= Fundamental Law of Education =

Japanese education law

The Fundamental Law of Education (教育基本法, kyōiku kihonhō) is a Japanese law which sets the standards for the Japanese education system.

== Summary ==
The Fundamental Law of Education, as the name suggests, is a law concerning the foundation of Japanese education. Because it acts as the basis for the interpretation and application of various laws & ordinances regarding education, it is also known as "The Education Constitution" (教育憲法, kyōiku kenpō) and "The Charter of Education" (教育憲章, kyōiku kenshō). MEXT translations into English entitle it the Basic Act on Education.

The Fundamental Law of Education contains a preamble and 18 Articles.
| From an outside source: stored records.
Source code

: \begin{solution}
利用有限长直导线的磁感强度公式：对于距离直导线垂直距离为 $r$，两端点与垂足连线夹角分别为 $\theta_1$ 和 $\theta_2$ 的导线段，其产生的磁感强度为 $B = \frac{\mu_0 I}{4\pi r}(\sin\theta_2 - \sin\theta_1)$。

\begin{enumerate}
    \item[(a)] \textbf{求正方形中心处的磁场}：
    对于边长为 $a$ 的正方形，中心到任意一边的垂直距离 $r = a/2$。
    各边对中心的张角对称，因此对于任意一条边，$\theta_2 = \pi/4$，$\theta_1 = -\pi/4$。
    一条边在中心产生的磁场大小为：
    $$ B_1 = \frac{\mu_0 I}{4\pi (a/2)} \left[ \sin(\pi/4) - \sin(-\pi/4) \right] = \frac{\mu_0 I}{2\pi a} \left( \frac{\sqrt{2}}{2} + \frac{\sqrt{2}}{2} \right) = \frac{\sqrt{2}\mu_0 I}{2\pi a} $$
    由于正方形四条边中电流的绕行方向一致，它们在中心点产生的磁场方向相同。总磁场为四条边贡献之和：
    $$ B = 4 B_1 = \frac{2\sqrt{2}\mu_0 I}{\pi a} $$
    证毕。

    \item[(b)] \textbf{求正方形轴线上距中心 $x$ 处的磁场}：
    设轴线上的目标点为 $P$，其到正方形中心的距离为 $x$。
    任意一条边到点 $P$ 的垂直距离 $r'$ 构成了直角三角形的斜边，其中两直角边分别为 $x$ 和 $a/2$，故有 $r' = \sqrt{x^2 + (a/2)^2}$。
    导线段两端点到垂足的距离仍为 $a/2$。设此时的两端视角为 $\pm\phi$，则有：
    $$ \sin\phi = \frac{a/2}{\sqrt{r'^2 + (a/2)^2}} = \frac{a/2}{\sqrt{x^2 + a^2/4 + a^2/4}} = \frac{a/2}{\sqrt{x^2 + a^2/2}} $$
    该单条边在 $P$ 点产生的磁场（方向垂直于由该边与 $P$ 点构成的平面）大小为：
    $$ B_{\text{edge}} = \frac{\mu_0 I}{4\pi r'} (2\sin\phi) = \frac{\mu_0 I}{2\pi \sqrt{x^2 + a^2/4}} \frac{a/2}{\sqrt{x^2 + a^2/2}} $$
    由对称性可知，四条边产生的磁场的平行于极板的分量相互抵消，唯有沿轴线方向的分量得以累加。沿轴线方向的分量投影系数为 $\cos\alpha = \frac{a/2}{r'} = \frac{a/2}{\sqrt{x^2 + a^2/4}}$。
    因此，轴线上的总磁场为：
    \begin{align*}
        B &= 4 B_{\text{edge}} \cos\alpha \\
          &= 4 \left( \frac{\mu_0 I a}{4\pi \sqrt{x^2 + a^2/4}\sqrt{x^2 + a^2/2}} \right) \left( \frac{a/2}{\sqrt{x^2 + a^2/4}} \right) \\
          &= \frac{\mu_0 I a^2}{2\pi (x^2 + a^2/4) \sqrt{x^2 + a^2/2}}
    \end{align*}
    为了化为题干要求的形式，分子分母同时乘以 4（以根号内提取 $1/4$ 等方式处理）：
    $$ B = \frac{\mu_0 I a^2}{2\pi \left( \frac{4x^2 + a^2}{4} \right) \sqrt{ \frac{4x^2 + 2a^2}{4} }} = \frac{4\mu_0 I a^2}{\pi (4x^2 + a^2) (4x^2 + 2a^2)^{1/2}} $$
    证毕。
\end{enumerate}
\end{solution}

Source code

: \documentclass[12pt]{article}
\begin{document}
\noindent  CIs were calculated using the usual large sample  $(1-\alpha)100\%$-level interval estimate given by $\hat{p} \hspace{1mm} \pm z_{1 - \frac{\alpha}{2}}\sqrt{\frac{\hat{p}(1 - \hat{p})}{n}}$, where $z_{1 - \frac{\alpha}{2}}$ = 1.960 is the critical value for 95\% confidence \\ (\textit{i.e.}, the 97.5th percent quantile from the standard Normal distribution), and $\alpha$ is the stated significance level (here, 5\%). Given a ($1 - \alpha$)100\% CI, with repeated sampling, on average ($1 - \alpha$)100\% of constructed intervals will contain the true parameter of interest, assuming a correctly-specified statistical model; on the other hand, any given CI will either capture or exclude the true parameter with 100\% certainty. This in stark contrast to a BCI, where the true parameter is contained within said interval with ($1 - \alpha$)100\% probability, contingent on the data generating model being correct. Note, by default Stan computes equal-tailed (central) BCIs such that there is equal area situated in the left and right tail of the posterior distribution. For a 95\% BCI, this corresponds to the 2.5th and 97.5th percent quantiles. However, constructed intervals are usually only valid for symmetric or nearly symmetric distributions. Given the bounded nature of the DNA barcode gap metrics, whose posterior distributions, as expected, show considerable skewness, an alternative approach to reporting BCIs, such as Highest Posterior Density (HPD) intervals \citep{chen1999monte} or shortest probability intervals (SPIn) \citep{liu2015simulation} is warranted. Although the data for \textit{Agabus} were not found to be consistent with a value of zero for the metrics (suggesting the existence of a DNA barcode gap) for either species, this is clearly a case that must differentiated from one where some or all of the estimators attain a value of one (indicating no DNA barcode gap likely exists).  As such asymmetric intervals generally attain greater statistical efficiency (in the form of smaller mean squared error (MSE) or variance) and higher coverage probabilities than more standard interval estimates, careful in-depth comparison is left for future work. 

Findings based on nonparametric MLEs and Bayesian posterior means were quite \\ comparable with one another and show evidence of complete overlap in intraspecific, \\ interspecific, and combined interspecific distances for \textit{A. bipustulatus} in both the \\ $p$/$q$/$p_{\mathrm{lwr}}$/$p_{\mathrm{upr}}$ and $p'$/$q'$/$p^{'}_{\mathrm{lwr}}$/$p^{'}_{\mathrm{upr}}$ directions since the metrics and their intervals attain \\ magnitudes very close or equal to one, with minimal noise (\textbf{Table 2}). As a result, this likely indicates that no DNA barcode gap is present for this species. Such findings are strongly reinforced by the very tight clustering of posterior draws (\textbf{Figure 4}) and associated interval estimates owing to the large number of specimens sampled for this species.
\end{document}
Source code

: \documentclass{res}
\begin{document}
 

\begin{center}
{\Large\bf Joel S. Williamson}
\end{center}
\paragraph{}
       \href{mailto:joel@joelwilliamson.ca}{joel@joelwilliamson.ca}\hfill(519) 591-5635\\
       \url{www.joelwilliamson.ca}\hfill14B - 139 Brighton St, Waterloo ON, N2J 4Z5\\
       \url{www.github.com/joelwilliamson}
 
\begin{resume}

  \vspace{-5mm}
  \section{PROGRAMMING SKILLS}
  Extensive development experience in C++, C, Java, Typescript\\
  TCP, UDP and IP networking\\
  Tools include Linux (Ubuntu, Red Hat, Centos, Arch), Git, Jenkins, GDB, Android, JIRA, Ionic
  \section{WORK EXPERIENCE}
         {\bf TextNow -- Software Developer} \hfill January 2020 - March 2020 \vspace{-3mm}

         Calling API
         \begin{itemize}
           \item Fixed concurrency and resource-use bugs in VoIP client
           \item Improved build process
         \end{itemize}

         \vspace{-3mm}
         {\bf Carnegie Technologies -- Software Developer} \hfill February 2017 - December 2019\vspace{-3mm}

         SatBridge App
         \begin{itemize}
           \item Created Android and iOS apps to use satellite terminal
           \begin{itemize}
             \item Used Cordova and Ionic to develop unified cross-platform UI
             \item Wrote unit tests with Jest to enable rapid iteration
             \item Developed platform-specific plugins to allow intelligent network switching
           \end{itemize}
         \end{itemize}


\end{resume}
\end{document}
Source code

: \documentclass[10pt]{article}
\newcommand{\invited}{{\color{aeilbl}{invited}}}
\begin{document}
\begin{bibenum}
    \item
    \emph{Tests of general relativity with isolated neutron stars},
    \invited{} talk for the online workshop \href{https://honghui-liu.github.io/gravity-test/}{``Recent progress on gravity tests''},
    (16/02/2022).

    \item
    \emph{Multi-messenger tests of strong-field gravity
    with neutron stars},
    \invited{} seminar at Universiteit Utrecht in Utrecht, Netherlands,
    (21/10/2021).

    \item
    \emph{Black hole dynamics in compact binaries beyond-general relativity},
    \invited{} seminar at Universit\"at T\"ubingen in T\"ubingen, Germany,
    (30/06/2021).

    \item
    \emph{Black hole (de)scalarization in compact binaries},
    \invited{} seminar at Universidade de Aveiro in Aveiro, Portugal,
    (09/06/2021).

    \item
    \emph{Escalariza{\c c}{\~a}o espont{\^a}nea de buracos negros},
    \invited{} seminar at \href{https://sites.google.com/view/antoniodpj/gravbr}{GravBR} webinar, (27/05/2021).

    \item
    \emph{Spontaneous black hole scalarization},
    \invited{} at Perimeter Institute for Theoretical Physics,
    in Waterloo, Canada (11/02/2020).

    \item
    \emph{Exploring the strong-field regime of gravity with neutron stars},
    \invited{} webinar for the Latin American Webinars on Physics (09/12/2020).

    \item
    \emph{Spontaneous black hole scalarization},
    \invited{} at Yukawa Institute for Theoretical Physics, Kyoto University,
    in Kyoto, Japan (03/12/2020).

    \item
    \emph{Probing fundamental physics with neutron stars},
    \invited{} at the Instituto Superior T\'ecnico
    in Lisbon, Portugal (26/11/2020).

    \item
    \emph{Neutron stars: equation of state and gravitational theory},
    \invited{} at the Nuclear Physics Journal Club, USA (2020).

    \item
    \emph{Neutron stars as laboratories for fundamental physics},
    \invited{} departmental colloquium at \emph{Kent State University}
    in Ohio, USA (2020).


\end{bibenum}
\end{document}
The law sets out the purposes and objectives of education and provides for equal opportunity in education, compulsory education, coeducation, social education, political education, religious education, educational administration, etc. According to the law, the purpose of education is "the full development of personality" (人格の完成, jinkaku no kansei). Article 1 states that the law
shall aim for the full development of personality and strive to nurture the citizens, sound in mind and body, who are imbued with the qualities necessary for those who form a peaceful and democratic state and society.

The current Fundamental law was enacted on December 22, 2006, replacing the previous 11-article Act of March 31, 1947 (the 'old fundamental law of Education').

==Original 1947 enactment==

The old law was created under the auspices of SCAP, enacted by the 90th session of the Imperial Japanese Diet, which would be the last Imperial Diet conducted under the Imperial Japanese Constitution. It is often said that the old Fundamental Law of Education was written in the spirit of the new Japanese Constitution, representing a radical means of education reform, and replacing the pre-World War II Imperial Rescript on Education, which was based partly on Confucianist thought.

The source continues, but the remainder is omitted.